## Data in this exercise
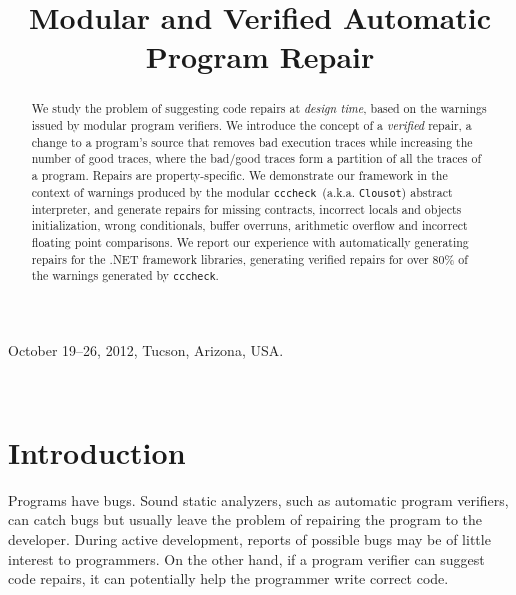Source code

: \documentclass[10pt]{sigplanconf}
\title{Modular and Verified Automatic Program Repair}
\newcommand{\code}[1]{\texttt{#1}}
\newcommand{\clousot}{\code{cccheck}}
\begin{document}
 {October 19--26, 2012, Tucson, Arizona, USA.}
\maketitle

\begin{abstract}

We study the problem of suggesting code repairs at \emph{design time},
based on the warnings issued by modular program verifiers. We
introduce the concept of a \emph{verified} repair, a change to a program's
source that removes bad execution traces while increasing the number
of good traces, where the bad/good traces form a partition of all the
traces of a program. Repairs are property-specific. We demonstrate our
framework in the context of warnings produced by the modular \clousot~(a.k.a. \code{Clousot})
abstract interpreter, and generate repairs for missing contracts,
incorrect locals and objects initialization, wrong conditionals,
buffer overruns, arithmetic overflow and incorrect floating point
comparisons.  We report our experience with automatically generating
repairs for the .NET framework libraries, generating verified repairs
for over 80\% of the warnings generated by \clousot.

\end{abstract}



\


\section{Introduction}

Programs have bugs. Sound static analyzers, such as automatic program
verifiers, can catch bugs but usually leave the problem of repairing
the program to the developer.  During active development, reports of
possible bugs may be of little interest to programmers. On the other
hand, if a program verifier can suggest code repairs, it can
potentially help the programmer write correct code.
\end{document}
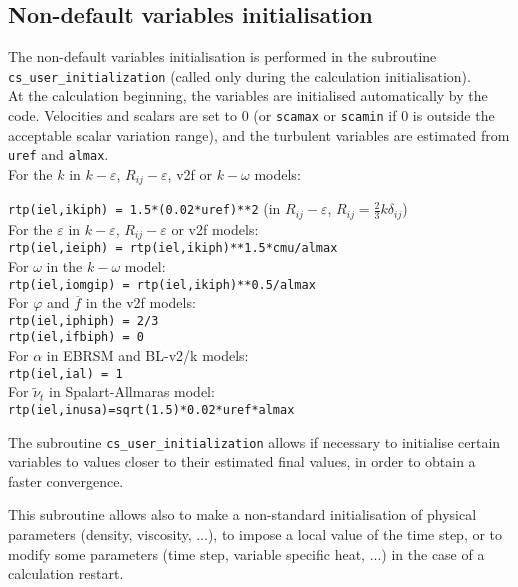 {{%
\subsection{Non-default variables initialisation} \label{sec:cs_user_initialization}

The non-default variables initialisation is performed in the subroutine \texttt{cs\_user\_initialization} (called only during the calculation initialisation).\\ At the calculation beginning, the variables are initialised
automatically by the code. Velocities and scalars are set to 0 (or \texttt{scamax} or \texttt{scamin} if 0 is outside the acceptable
scalar variation range), and the turbulent variables are estimated from
\texttt{uref} and \texttt{almax}. \\
For the $k$ in $k-\varepsilon$, $R_{ij}-\varepsilon$, v2f or $k-\omega$
models:\\
{\texttt{rtp(iel,ikiph) = 1.5*(0.02*uref)**2}
(in $R_{ij}-\varepsilon$,  $R_{ij}=\frac{2}{3}k\delta_{ij}$)\\
For the $\varepsilon$ in $k-\varepsilon$, $R_{ij}-\varepsilon$ or v2f models:\\
\texttt{rtp(iel,ieiph) = rtp(iel,ikiph)**1.5*cmu/almax}\\
For $\omega$ in the $k-\omega$ model:\\
\texttt{rtp(iel,iomgip) = rtp(iel,ikiph)**0.5/almax}\\
For $\varphi$ and $\overline{f}$ in the v2f models:\\
\texttt{rtp(iel,iphiph) = 2/3}\\
\texttt{rtp(iel,ifbiph) = 0}\\
For $\alpha$ in EBRSM and BL-v2/k models:\\
\texttt{rtp(iel,ial) = 1}\\
For $\tilde{\nu}_t$ in Spalart-Allmaras model:\\
\texttt{rtp(iel,inusa)=sqrt(1.5)*0.02*uref*almax}

The subroutine \texttt{cs\_user\_initialization} allows if necessary to initialise certain
variables to values closer to their estimated final values, in order to
obtain a faster convergence.

This subroutine allows also to make a non-standard initialisation of
physical parameters (density, viscosity, ...), to impose a local
value of the time step, or to modify some parameters (time step,
variable specific heat, ...) in the case of a calculation restart.

}}}

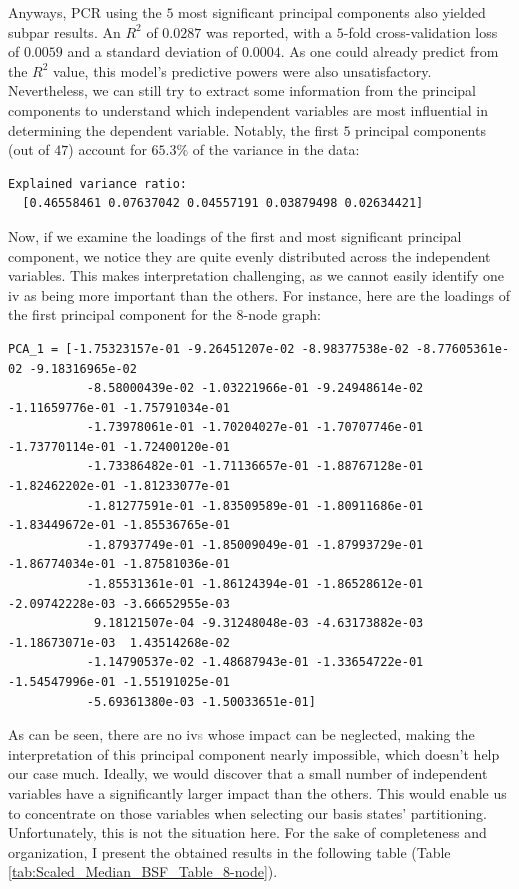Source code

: Anyways, PCR using the $5$ most significant principal components also yielded subpar results. An $R^2$ of $0.0287$ was reported, with a $5$-fold cross-validation loss of $0.0059$ and a standard deviation of $0.0004$. As one could already predict from the $R^2$ value, this model's predictive powers were also unsatisfactory. Nevertheless, we can still try to extract some information from the principal components to understand which independent variables are most influential in determining the dependent variable. Notably, the first $5$ principal components (out of $47$) account for $65.3\%$ of the variance in the data:
\begin{lstlisting}[caption={Explained variance ratio, for the first $5$ \acrshort{pc}\textcolor{gray}{s} ($8$-node graph).}, captionpos=b, style=DOS]
  Explained variance ratio:
  [0.46558461 0.07637042 0.04557191 0.03879498 0.02634421]
\end{lstlisting}
Now, if we examine the loadings of the first and most significant principal component, we notice they are quite evenly distributed across the independent variables. This makes interpretation challenging, as we cannot easily identify one \acrshort{iv} as being more important than the others. For instance, here are the loadings of the first principal component for the $8$-node graph:
\begin{lstlisting}[caption={Loadings of the first \acrshort{pc}, for the $8$-node graph.}, captionpos=b, style=DOS]
  PCA_1 = [-1.75323157e-01 -9.26451207e-02 -8.98377538e-02 -8.77605361e-02 -9.18316965e-02
           -8.58000439e-02 -1.03221966e-01 -9.24948614e-02 -1.11659776e-01 -1.75791034e-01
           -1.73978061e-01 -1.70204027e-01 -1.70707746e-01 -1.73770114e-01 -1.72400120e-01
           -1.73386482e-01 -1.71136657e-01 -1.88767128e-01 -1.82462202e-01 -1.81233077e-01
           -1.81277591e-01 -1.83509589e-01 -1.80911686e-01 -1.83449672e-01 -1.85536765e-01
           -1.87937749e-01 -1.85009049e-01 -1.87993729e-01 -1.86774034e-01 -1.87581036e-01
           -1.85531361e-01 -1.86124394e-01 -1.86528612e-01 -2.09742228e-03 -3.66652955e-03
            9.18121507e-04 -9.31248048e-03 -4.63173882e-03 -1.18673071e-03  1.43514268e-02
           -1.14790537e-02 -1.48687943e-01 -1.33654722e-01 -1.54547996e-01 -1.55191025e-01
           -5.69361380e-03 -1.50033651e-01]
  \end{lstlisting}
As can be seen, there are no \acrshort{iv}\textcolor{gray}{s} whose impact can be neglected, making the interpretation of this principal component nearly impossible, which doesn't help our case much. Ideally, we would discover that a small number of independent variables have a significantly larger impact than the others. This would enable us to concentrate on those variables when selecting our basis states' partitioning. Unfortunately, this is not the situation here. For the sake of completeness and organization, I present the obtained results in the following table (Table \ref{tab:Scaled_Median_BSF_Table_8-node}).

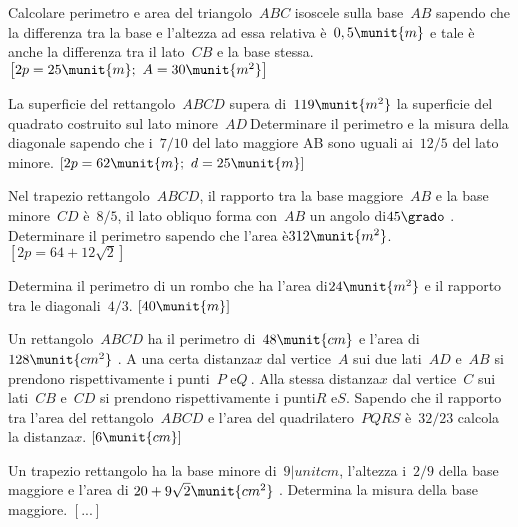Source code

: \begin{htmulticols}{2}
\begin{esercizio}
 \label{ese:3.138}
Calcolare perimetro e area del triangolo~\(ABC\) isoscele sulla 
base~\(AB\) sapendo che la differenza tra la base e l'altezza ad essa 
relativa è~\(0,5\munit{m}\) e tale è anche la differenza tra il 
lato~\(CB\) e la base stessa.
\hfill\(\left[2p=25\munit{m};~A=30\munit{m^2}\right]\)
\end{esercizio}

\begin{esercizio}
 \label{ese:3.139}
La superficie del rettangolo~\(ABCD\) supera di~\(119\munit{m^2}\) la 
superficie del quadrato costruito sul lato minore~\(AD~\)Determinare il 
perimetro e la misura della diagonale sapendo che i~\(7/10\) del lato 
maggiore AB sono uguali ai~\(12/5\) del lato minore.
\hfill\(\left[2p=62\munit{m};~d=25\munit{m}\right]\)
\end{esercizio}

\begin{esercizio}
 \label{ese:3.140}
Nel trapezio rettangolo~\(ABCD\), il rapporto tra la base maggiore~\(AB\) 
e la base minore~\(CD\) è~\(8/5\), il lato obliquo forma con~\(AB\) un 
angolo di\(45\grado~\). 
Determinare il perimetro sapendo che l'area è\(312\munit{m^2}\).
\hfill\(\left[2p = 64 + 12 \sqrt{2}\right]\)
\end{esercizio}

\begin{esercizio}
 \label{ese:3.141}
Determina il perimetro di un rombo che ha l'area di\(24\munit{m^2}\) e il 
rapporto tra le diagonali~\(4/3\).
\hfill\(\left[40\munit{m}\right]\)
\end{esercizio}

\begin{esercizio}
 \label{ese:3.142}
Un rettangolo~\(ABCD\) ha il perimetro di~\(48\munit{cm}\) e l'area di 
\(128\munit{cm^2}~\). 
A una certa distanza\(x\) dal vertice~\(A\) sui due lati~\(AD\) e~\(AB\) 
si prendono rispettivamente i punti~\(P\) e\( Q~\).
Alla stessa distanza\( x\) dal vertice~\(C\) sui lati~\(CB\) e~\(CD\) si
prendono rispettivamente i punti\( R\) e\( S\). 
Sapendo che il rapporto tra l'area del rettangolo~\(ABCD\) e l'area del 
quadrilatero~\(PQRS\) è~\(32/23\) calcola la distanza\(x\).
\hfill\(\left[6\munit{cm}\right]\)
\end{esercizio}

\begin{esercizio}
 \label{ese:3.143}
Un trapezio rettangolo ha la base minore di~\(9|unit{cm}\), l'altezza 
i~\(2/9\) della base maggiore e l'area di 
\(20 + 9 \sqrt{2}\munit{cm^{2}}~\). 
Determina la misura della base maggiore.
\hfill\(\left[...\right]\)
\end{esercizio}


\end{htmulticols}
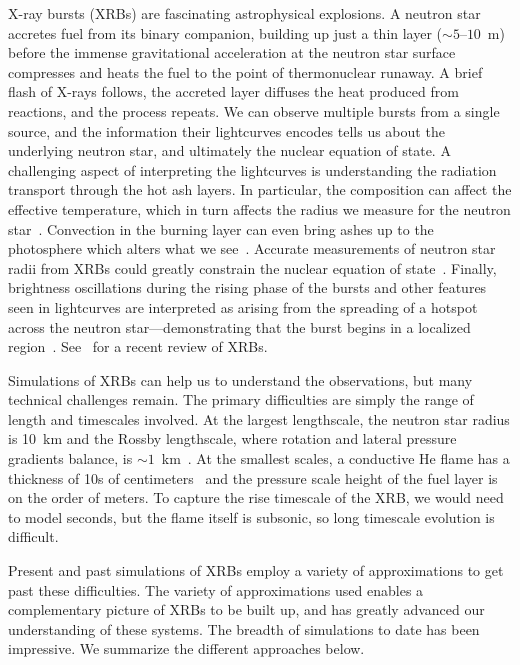 \documentclass[a4paper]{jpconf}
\begin{document}
X-ray bursts (XRBs) are fascinating astrophysical explosions.  A
neutron star accretes fuel from its binary companion, building up just
a thin layer ($\sim 5$--$10$~m) before the immense gravitational
acceleration at the neutron star surface compresses and heats the fuel
to the point of thermonuclear runaway.  A brief flash of X-rays
follows, the accreted layer diffuses the heat produced from reactions,
and the process repeats.  We can observe multiple bursts from a single
source, and the information their lightcurves encodes tells us about
the underlying neutron star, and ultimately the nuclear equation of
state.  A challenging aspect of interpreting the lightcurves is
understanding the radiation transport through the hot ash layers.  In
particular, the composition can affect the effective temperature,
which in turn affects the radius we measure for the neutron
star~\cite{suleimanov:2011}.  Convection in the burning layer can even
bring ashes up to the photosphere which alters what we
see~\cite{kajava:2017}.  Accurate measurements of neutron star radii
from XRBs could greatly constrain the nuclear equation of
state~\cite{steiner:2010,ozel:2010}.  Finally, brightness oscillations
during the rising phase of the bursts
and other features seen in lightcurves are interpreted as arising from
the spreading of a hotspot across the neutron star---demonstrating
that the burst begins in a localized
region~\cite{bhattacharyya:2006,bhattacharyya:2007}.
See~\cite{galloway:2017} for a recent review of XRBs.

Simulations of XRBs can help us to understand the observations, but
many technical challenges remain.  The primary difficulties are simply
the range of length and timescales involved.  At the largest lengthscale,
the neutron star radius is 10~km and the Rossby lengthscale, where rotation
and lateral pressure gradients balance, is $\sim
1$~km~\cite{SPIT_ETAL02}.  At the smallest scales, a conductive He
flame has a thickness of 10s of centimeters~\cite{Timmes00} and the
pressure scale height of the fuel layer is on the order of meters.  To capture the
rise timescale of the XRB, we would need to model seconds, but the flame itself
is subsonic, so long timescale evolution is difficult.

Present and past simulations of XRBs employ a variety of
approximations to get past these difficulties.  The variety of
approximations used enables a complementary picture of XRBs to be built up,
and has greatly advanced our understanding of these systems.
The breadth of simulations to date has been impressive.  We summarize
the different approaches below.
\end{document}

## Work to complete
Count how many lines above carry the word "flame". Only the number is required.

## Solution
2